EXERCISE: Would you repeat the listing below exactly, with no pictures in it?

DATA:
"""

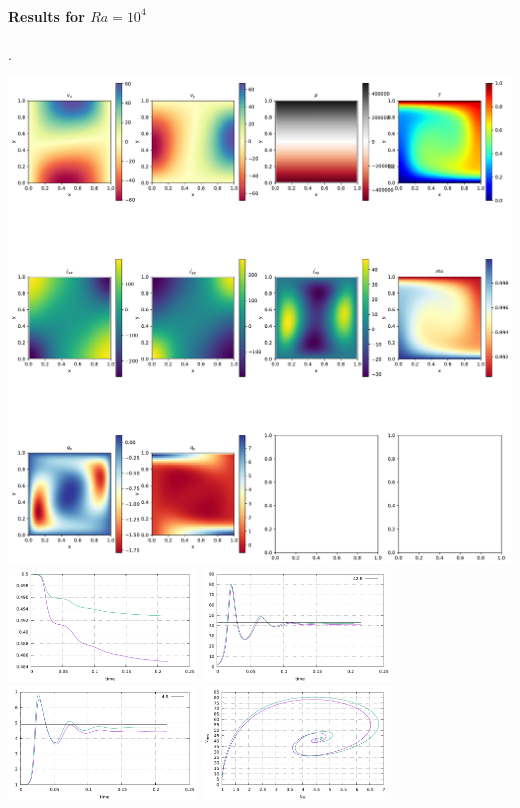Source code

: \paragraph{Results for $Ra=10^4$}.
\begin{center}
\includegraphics[width=16cm]{python_codes/fieldstone_03/results_1e4/48x48/solution.pdf}\\
\includegraphics[width=5cm]{python_codes/fieldstone_03/results_1e4/Tavrg.pdf}
\includegraphics[width=5cm]{python_codes/fieldstone_03/results_1e4/vrms.pdf}\\
\includegraphics[width=5cm]{python_codes/fieldstone_03/results_1e4/Nu.pdf}
\includegraphics[width=5cm]{python_codes/fieldstone_03/results_1e4/Nu_vrms.pdf}
\end{center}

"""

ANSWER FOR THE TASK:
Source code

: \paragraph{Results for $Ra=10^4$}.
\begin{center}
\includegraphics[width=16cm]{python_codes/fieldstone_03/results_1e4/48x48/solution.pdf}\\
\includegraphics[width=5cm]{python_codes/fieldstone_03/results_1e4/Tavrg.pdf}
\includegraphics[width=5cm]{python_codes/fieldstone_03/results_1e4/vrms.pdf}\\
\includegraphics[width=5cm]{python_codes/fieldstone_03/results_1e4/Nu.pdf}
\includegraphics[width=5cm]{python_codes/fieldstone_03/results_1e4/Nu_vrms.pdf}
\end{center}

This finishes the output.